Akwakwak, quant à lui, revint vers Brutalibré. L’oiseau était couvert de sang, et des hématomes violacés affleuraient sous ses plumes. Sans aucune pitié, le palmipède arma les poings, et se mit à frapper Brutalibré de toutes ses forces. Totalement à sa merci, Brutalibré ne pouvait que se recroqueviller et encaisser, pattes en avant pour protéger sa tête.
- Et maintenant ? railla l’Homme Masqué. Que comptes-tu faire, maintenant que tu es pieds et poings liés ? Observe combien tu es faible ! Tu ne peux plus protéger personne !
Le Pokémon Eau redoubla d’ardeur, au grand dam de son souffre-douleur. Les doigts en sang, enfoncés dans la couche de givre qui couvrait le sol, Sacha ne pouvait que regarder, impuissant, son Pokémon se faire lapider sous ses yeux. L’Homme Masqué savoura la lueur de désespoir qui illuminait ses prunelles brunes. Mais cela n’était pas encore assez. Ce gamin n’avait pas encore eu le traitement qu’il méritait pour avoir poussé Fantôme à la mort.
Akwakwak faisant déjà du bon travail, l’Homme Masqué choisit d’enfoncer le clou :
- Je vais te dire une chose : toutes tes bravades, et tes discours sur l’amitié que tu m’avais sortis, la dernière fois… Tout cela n’est qu’une pitoyable excuse pour camoufler ta faiblesse écœurante. A ton avis, pourquoi crois-tu que tu aies sans arrêt besoin de sauver tes Pokémon ? Je vais te le dire : parce qu’ils sont faibles, tout comme toi. Non pas qu’ils n’aient pas de potentiel, loin de là. Mais à les surprotéger comme tu le fais, à les empêcher de connaître la vraie douleur, tu les empêches de progresser. Ta touchante naïveté est devenue une entrave à la puissance de tes Pokémon, qui pensent être les plus forts, juste parce que tu « crois en eux ». Que d’inepties ! Un Pokémon ne devient puissant que lorsqu’on le pousse à ses extrêmes limites ! Pas en le gavant de belles phrases inutiles !
Pour une quelconque raison, Akwakwak cessa soudain d’harceler Brutalibré, et se figea, tremblant.
- N’est-ce pas, Akwakwak ? fit l’Homme Masqué en se tournant vers son Pokémon. N’es-tu pas heureux de pouvoir pleinement exploiter toute cette puissance ? Grâce à la Pokéball Obscur, et à la Néo-Méga-Évolution, tu es plus fort que jamais !
Le palmipède serra ses poings palmés encore plus fort, gémissant pitoyablement. L’Homme masqué, indifférent, rit à gorge déployée. L’écho métallique de son masque se répercuta dans l’air glacé tel un coup de tonnerre.
- …Pourquoi… ?
- Hm ?
Le chasseur de Pokémon baissa les yeux sur le garçon gisant à ses pieds. Sacha respirait de plus en plus difficilement. Son souffle formait de légers nuages, et ses lèvres commençaient à bleuir. Les yeux à demi fermés, il paraissait lutter contre l’engourdissement lié au froid.
- Pourquoi vous faites tout ça… ? murmura-t-il. Pourquoi vous acharner à ce point sur nous… ?

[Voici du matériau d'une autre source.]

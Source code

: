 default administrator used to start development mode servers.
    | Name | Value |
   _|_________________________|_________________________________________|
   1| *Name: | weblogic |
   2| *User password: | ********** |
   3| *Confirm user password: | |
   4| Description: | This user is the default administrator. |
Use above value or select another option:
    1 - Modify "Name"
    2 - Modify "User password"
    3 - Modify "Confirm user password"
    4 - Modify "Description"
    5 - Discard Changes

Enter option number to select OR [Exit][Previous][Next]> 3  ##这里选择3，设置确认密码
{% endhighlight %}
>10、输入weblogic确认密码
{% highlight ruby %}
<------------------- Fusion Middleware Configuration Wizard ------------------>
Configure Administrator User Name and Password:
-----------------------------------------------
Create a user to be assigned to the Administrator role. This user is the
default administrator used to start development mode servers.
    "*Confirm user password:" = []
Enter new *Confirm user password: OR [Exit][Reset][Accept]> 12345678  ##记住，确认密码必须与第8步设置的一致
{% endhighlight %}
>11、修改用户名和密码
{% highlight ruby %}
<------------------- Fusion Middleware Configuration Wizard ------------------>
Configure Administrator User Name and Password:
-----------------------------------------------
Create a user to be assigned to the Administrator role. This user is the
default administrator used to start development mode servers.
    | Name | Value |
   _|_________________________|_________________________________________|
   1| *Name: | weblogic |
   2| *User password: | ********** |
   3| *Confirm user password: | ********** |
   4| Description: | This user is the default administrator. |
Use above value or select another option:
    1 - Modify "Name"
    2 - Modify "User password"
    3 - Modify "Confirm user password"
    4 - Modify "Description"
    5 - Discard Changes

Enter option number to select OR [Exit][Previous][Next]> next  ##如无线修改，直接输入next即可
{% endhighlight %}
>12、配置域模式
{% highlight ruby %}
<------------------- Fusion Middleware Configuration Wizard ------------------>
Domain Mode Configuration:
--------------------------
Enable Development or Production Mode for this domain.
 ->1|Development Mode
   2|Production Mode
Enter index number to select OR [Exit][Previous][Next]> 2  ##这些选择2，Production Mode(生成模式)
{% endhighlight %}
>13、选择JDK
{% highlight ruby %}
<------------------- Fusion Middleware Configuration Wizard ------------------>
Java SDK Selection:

- Il me semble te l’avoir déjà dit. Tu as causé la mort de Fantôme. Par ta faute, son rêve de capturer Célébi s’est soldé par un échec cuisant. (Il serra rageusement le poing.) Il ne l’a pas supporté. A cause de toi, ses rêves et ses ambitions ont été anéantis…
Le regard perdu de Sacha ne fit que décupler la colère du masqué. Le jeune dresseur pouvait-il vraiment avoir oublié ?
- …Alors, c’est par vengeance que vous voulez…me tuer ? demanda Sacha.
- Appelle ça vengeance si tu veux, répliqua le chasseur de Pokémon. Moi, j’appelle ça un juste retour des choses.
Un étrange silence suivit ce bref échange. Aucun Pokémon ne bougeait ; les humains se taisaient. Une tension presque palpable flottait dans l’air. Et ce n’était pas uniquement dû à l’orage grondant au-dessus de leurs têtes.
Au bout d’un moment, Sacha finit par lâcher :
- … Vous êtes un monstre.
- Qu’est-ce que tu dis ?
Sacha attrapa son bras bandé, et y enfonça presque les ongles. Sa voix tremblait à mesure qu’il s’exprimait, sans que l’on sache si c’était à cause du froid... ou d’autre chose.
- Je sais pas qui est ce Fantôme, ni quel rôle j’ai joué dans sa mort… Mais même si c’était vraiment de ma faute, cela n’excuse en rien votre comportement. Que vous m’en vouliez, passe encore ; mais cela ne vous donne pas le droit de faire souffrir les autres ! Mes Pokémon et mes amis n’ont rien à voir avec cette histoire. Et pourtant, vous n’avez aucun scrupule à les faire souffrir ! Vous n’avez de pitié pour personne, pas même pour vos propres Pokémon !
Passé les premières secondes de choc, l’Homme Masqué émit un bruit rauque, à mi-chemin entre le rire et le grognement de rage. Et à vrai dire, lui-même ne savait pas laquelle de ces deux options choisir pour réagir à la tirade du jeune dresseur.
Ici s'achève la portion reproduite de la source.